L’expérience, plus lassée qu’éclairée par les évènemens, conduit à une politique stationnaire ; la philosophie critique l’érige en système. L’esprit de conservation, devenu toute la raison d’état, aboutit au même point. C’est la politique à laquelle reviendra toujours par son propre poids l’ancienne majorité, quand le pouvoir ne saura pas introduire dans son sein des élémens nouveaux, et la modifier par des alliances qui l’animent et l’enhardissent. À côté des intérêts, des principes, des scrupules, qui dirigent légitimement un parti conservateur, les préjugés envieux, les ressentimens implacables se feront place, et sauront encore tout rapetisser, tout, même le pouvoir qui deviendra, non le guide, mais le serviteur de son parti. Le cœur humain porte partout ses tristes faiblesses. Les partis conservateurs ont leurs passions, ainsi que tous les partis ; mais, comme les sectes orthodoxes, ils ont le tort de s’en croire exempts.
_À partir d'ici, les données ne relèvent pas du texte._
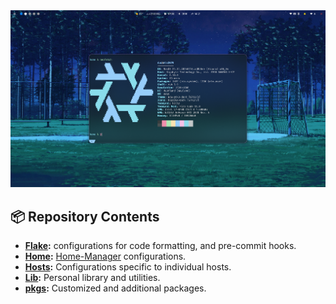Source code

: <!-- markdownlint-disable MD041 MD033 MD013 -->

<div align="center">
<a href="#">
  <img src="./assets/images/2024-07-21T09:52:52,268412782+07:00.png" alt="neofetch"/>
</a>
</div>

## :package: Repository Contents

- **[Flake](./flake):** configurations for code formatting, and pre-commit hooks.
- **[Home](./home):** [Home-Manager](https://github.com/nix-community/home-manager) configurations.
- **[Hosts](./hosts):** Configurations specific to individual hosts.
- **[Lib](./lib):** Personal library and utilities.
- **[pkgs](./pkgs):** Customized and additional packages.
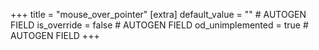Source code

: +++
title = "mouse_over_pointer"
[extra]
default_value = "" # AUTOGEN FIELD
is_override = false # AUTOGEN FIELD
od_unimplemented = true # AUTOGEN FIELD
+++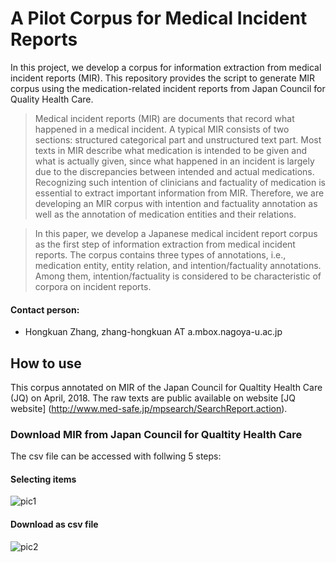 # A Pilot Corpus for Medical Incident Reports
In this project, we develop a corpus for information extraction from medical incident reports (MIR). This repository provides the script to generate MIR corpus using the medication-related incident reports from Japan Council for Quality Health Care.

> Medical incident reports (MIR) are documents that record what happened in a medical incident. A typical MIR consists of two sections: structured categorical part and unstructured text part. Most texts in MIR describe what medication is intended to be given and what is actually given, since what happened in an incident is largely due to the discrepancies between intended and actual medications. Recognizing such intention of clinicians and factuality of medication is essential to extract important information from MIR. Therefore, we are developing an MIR corpus with intention and factuality annotation as well as the annotation of medication entities and their relations. 

>In this paper, we develop a Japanese medical incident report corpus as the first step of information extraction from medical incident reports. The corpus contains three types of annotations, i.e., medication entity, entity relation, and intention/factuality annotations. Among them, intention/factuality is considered to be characteristic of corpora on incident reports. 

#### Contact person:
* Hongkuan Zhang, zhang-hongkuan AT a.mbox.nagoya-u.ac.jp

## How to use
This corpus annotated on MIR of the Japan Council for Qualtity Health Care (JQ) on April, 2018. The raw texts are public available on website [JQ website] (http://www.med-safe.jp/mpsearch/SearchReport.action).

### Download MIR from Japan Council for Qualtity Health Care
The csv file can be accessed with follwing 5 steps:
#### Selecting items
![pic1](https://github.com/zhkleciel/JQMIR/blob/master/pics/pic1.png)
#### Download as csv file
![pic2](https://github.com/zhkleciel/JQMIR/blob/master/pics/pic2.png)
Pour nous, nous voudrions avoir décrit exactement, dans ses causes et dans ses conséquences, un fait grave : c’est que la force du gouvernement actuel est méconnue, et que le sentiment de ses dangers et de sa faiblesse domine dans la politique exclusivement conservatrice. Les causes principales sont l’origine révolutionnaire de notre gouvernement, les souvenirs des excès d’une autre époque, les menaces odieuses et les attentats insensés des factions, la tendance naturelle aux esprits familiarisés avec la gestion des intérêts privés à préférer à tout la sécurité immédiate et la tranquillité matérielle, l’aspect inquiétant des agitations journalières d’un état libre, les ressentimens créés par nos luttes parlementaires, le faible du temps pour le scepticisme, la mobilité d’idées engendrée par celle des évènemens, le passé mal compris, l’expérience mal consultée : toutes ces causes ont imprimé à la politique conservatrice les caractères exclusifs d’une politique de résistance. La résistance n’est en théorie qu’une idée négative. Dans la pratique, elle n’est nécessaire qu’à l’ordre, et l’ordre qui en temps orageux peut être le but, n’est plus en temps régulier qu’un moyen de gouvernement.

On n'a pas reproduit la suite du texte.